Christmas night 1929 brought a platinum gift to the 46th Street Theatre: the Broadway debut of Ginger Rogers as Babs Green, a wealthy young thing who stopped the show with a song called “Hot and Bothered.” The musical was called Top Speed, and it ran for 104 performances.

The enterprising songwriter Billy Rose became a producer in November 1930 by putting his illustrious wife, Fannie Brice, into a revue, Sweet and Low, to which he also contributed some excellent lyrics. Brice was a standout, assisted by George Jessel and James Barton.

Another college musical, You Said It, breezed into the 46th Street Theatre on January 19, 1931, bringing Lou Holtz, Benny Baker, and the Polish sexpot Lyda Roberti. Roberti stopped the proceedings with her torrid singing of Harold Arlen’s “Sweet and Hot.”

In 1932 the Chanins lost the 46th Street Theatre and their name no longer graced the marquee. The radiant Margaret Sullavan appeared briefly that year in a drama called Happy Landing and was praised by critic Brooks Atkinson as having fine possibilities as an actress. Two shows from other theatres — Of Thee I Sing and Autumn Crocus (Richard Nixon’s favorite play) — were next, followed by a hit comedy, She Loves Me Not, by Howard Lindsay, which took place at Princeton. The lunatic plot involved a nightclub singer (Polly Walters) who hides out in a Princeton dorm because she is wanted as a witness to a murder. Burgess Meredith and John Beal played two students, and the merry campus lark sang for 367 performances.

In October 1934 young actor Henry Fonda finally played a part that attracted attention — Dan Harrow in The Farmer Takes a Wife — and his performance got him whisked off to Hollywood to repeat his role in the film version of this play about the Erie Canal. Another future Oz star, Margaret Hamilton, went with him to repeat her performance as Lucy Gurget.
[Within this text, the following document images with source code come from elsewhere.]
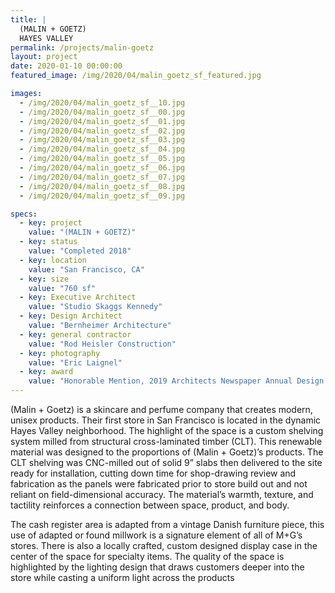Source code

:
 ```yaml
---
title: |
  (MALIN + GOETZ)
  HAYES VALLEY
permalink: /projects/malin-goetz
layout: project
date: 2020-01-10 00:00:00
featured_image: /img/2020/04/malin_goetz_sf_featured.jpg

images:
  - /img/2020/04/malin_goetz_sf__10.jpg
  - /img/2020/04/malin_goetz_sf__00.jpg
  - /img/2020/04/malin_goetz_sf__01.jpg
  - /img/2020/04/malin_goetz_sf__02.jpg
  - /img/2020/04/malin_goetz_sf__03.jpg
  - /img/2020/04/malin_goetz_sf__04.jpg
  - /img/2020/04/malin_goetz_sf__05.jpg
  - /img/2020/04/malin_goetz_sf__06.jpg
  - /img/2020/04/malin_goetz_sf__07.jpg
  - /img/2020/04/malin_goetz_sf__08.jpg
  - /img/2020/04/malin_goetz_sf__09.jpg

specs:
  - key: project
    value: "(MALIN + GOETZ)"
  - key: status
    value: "Completed 2018"
  - key: location
    value: "San Francisco, CA"
  - key: size
    value: "760 sf"
  - key: Executive Architect
    value: "Studio Skaggs Kennedy"
  - key: Design Architect
    value: "Bernheimer Architecture"
  - key: general contractor
    value: "Rod Heisler Construction"
  - key: photography
    value: "Eric Laignel"
  - key: award
    value: "Honorable Mention, 2019 Architects Newspaper Annual Design Awards"
---
```


(Malin + Goetz) is a skincare and perfume company that creates modern, unisex products.  Their first store in San Francisco is located in the dynamic Hayes Valley neighborhood. The highlight of the space is a custom shelving system milled from structural cross-laminated timber (CLT). This renewable material was designed to the proportions of (Malin + Goetz)’s products.  The CLT shelving was CNC-milled out of solid 9” slabs then delivered to the site ready for installation, cutting down time for shop-drawing review and fabrication as the panels were fabricated prior to store build out and not reliant on field-dimensional accuracy. The material’s warmth, texture, and tactility reinforces a connection between space, product, and body.

The cash register area is adapted from a vintage Danish furniture piece, this use of adapted or found millwork is a signature element of all of M+G’s stores.  There is also a locally crafted, custom designed display case in the center of the space for specialty items.  The quality of the space is highlighted by the lighting design that draws customers deeper into the store while casting a uniform light across the products
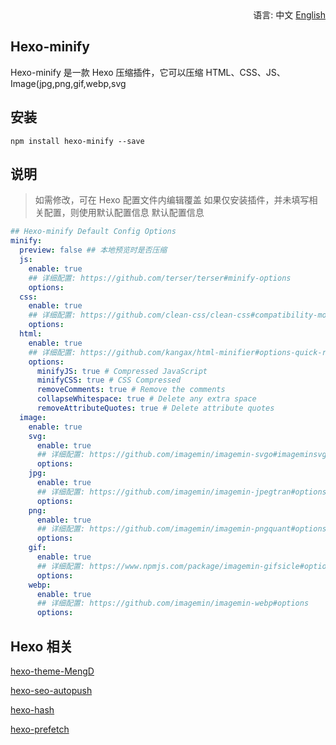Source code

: <div align="right">
  语言: 中文
  <a title="English" href="/README_EN.md">English</a>
</div>

## Hexo-minify

Hexo-minify 是一款 Hexo 压缩插件，它可以压缩 HTML、CSS、JS、Image(jpg,png,gif,webp,svg

## 安装

```
npm install hexo-minify --save
```

## 说明

> 如需修改，可在 Hexo 配置文件内编辑覆盖
> 如果仅安装插件，并未填写相关配置，则使用默认配置信息
默认配置信息

```yml
## Hexo-minify Default Config Options
minify:
  preview: false ## 本地预览时是否压缩
  js:
    enable: true
    ## 详细配置: https://github.com/terser/terser#minify-options
    options:
  css:
    enable: true
    ## 详细配置: https://github.com/clean-css/clean-css#compatibility-modes
    options:
  html:
    enable: true
    ## 详细配置: https://github.com/kangax/html-minifier#options-quick-reference
    options:
      minifyJS: true # Compressed JavaScript
      minifyCSS: true # CSS Compressed
      removeComments: true # Remove the comments
      collapseWhitespace: true # Delete any extra space
      removeAttributeQuotes: true # Delete attribute quotes
  image:
    enable: true
    svg:
      enable: true
      ## 详细配置: https://github.com/imagemin/imagemin-svgo#imageminsvgooptionsbuffer
      options:
    jpg:
      enable: true
      ## 详细配置: https://github.com/imagemin/imagemin-jpegtran#options
      options:
    png:
      enable: true
      ## 详细配置: https://github.com/imagemin/imagemin-pngquant#options
      options:
    gif:
      enable: true
      ## 详细配置: https://www.npmjs.com/package/imagemin-gifsicle#options
      options:
    webp:
      enable: true
      ## 详细配置: https://github.com/imagemin/imagemin-webp#options
      options:
```

## Hexo 相关

[hexo-theme-MengD](https://github.com/lete114/hexo-theme-MengD)

[hexo-seo-autopush](https://github.com/lete114/hexo-seo-autopush)

[hexo-hash](https://github.com/Lete114/Hexo-hash)

[hexo-prefetch](https://github.com/Lete114/Hexo-prefetch)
Cole Porter’s smash musical Anything Goes moved here in the summer of 1935 from the Alvin (minus Ethel Merman). For several years after this, the 46th Street Theatre had a series of undistinguished plays.

In September 1938 Olsen and Johnson brought their insane show Hellzapoppin’ to this theatre. The critics hated this rowdy vaudeville revue, but Walter Winchell kept plugging it and turned it into a hit. It was quickly moved to the Winter Garden, where it became Broadway’s longest-running musical (1,404 performances) until its record was surpassed by Oklahoma!

The 1930s went out in style at this theatre with a ribald Cole Porter triumph called DuBarry Was a Lady (1939). The trumpet-voiced Ethel Merman and the baggy-pants clown Bert Lahr played dual roles in this royal fantasy: She was a nightclub singer, May Daly, and DuBarry in the dream sequences; Lahr was Louis Blore, a washroom attendant, and Louis XV, king of France, in the dream scenes. The cast also included Betty Grable, Benny Baker, Ronald Graham, and Charles Walters. Porter’s hit songs were “Do I Love You?” and “Friendship.”

Porter and Merman struck another lucky vein with their next musical, Panama Hattie, at this theatre. It opened in October 1940 and ran for 501 performances. For the first time in her fabulous career, Merman received solo star billing. Her supporting cast included Arthur Treacher, James Dunn, Betty Hutton, Rags Ragland, and little Joan Carroll, who stopped the show with Merman in their charming duet “Let’s Be Buddies.” The chorus line for this musical featured such up-and-coming talents as June Allyson, Betsy Blair, Lucille Bremer, Vera-Ellen, Constance Dowling, and Doris Dowling.

In March 1945 an unusual play, Dark of the Moon, called “a legend with music,” opened to some negative reviews, but the public found this sexual drama — about a witch boy (Richard Hart) who wants to be human so he can marry Barbara (Carol Stone) — fascinating, and it ran for 318 performances.

In 1945 the successful revival of Victor Herbert’s The Red Mill moved here from the Ziegfeld Theatre and remained for a year. On January 10, 1947, the joyful Finian’s Rainbow opened and played for 725 performances. This entrancing fantasy about a leprechaun (David Wayne), an Irishman (Albert Sharpe), and his daughter (Ella Logan) was the work of Burton Lane, E. Y. “Yip” Harburg, and Fred Saidy. The memorable score included such delights as “How Are Things in Glocca Morra?,” “If This Isn’t Love,” “Old Devil Moon,” “Look to the Rainbow,” “When I’m Not Near the Girl I Love,” and “Something Sort of Grandish.”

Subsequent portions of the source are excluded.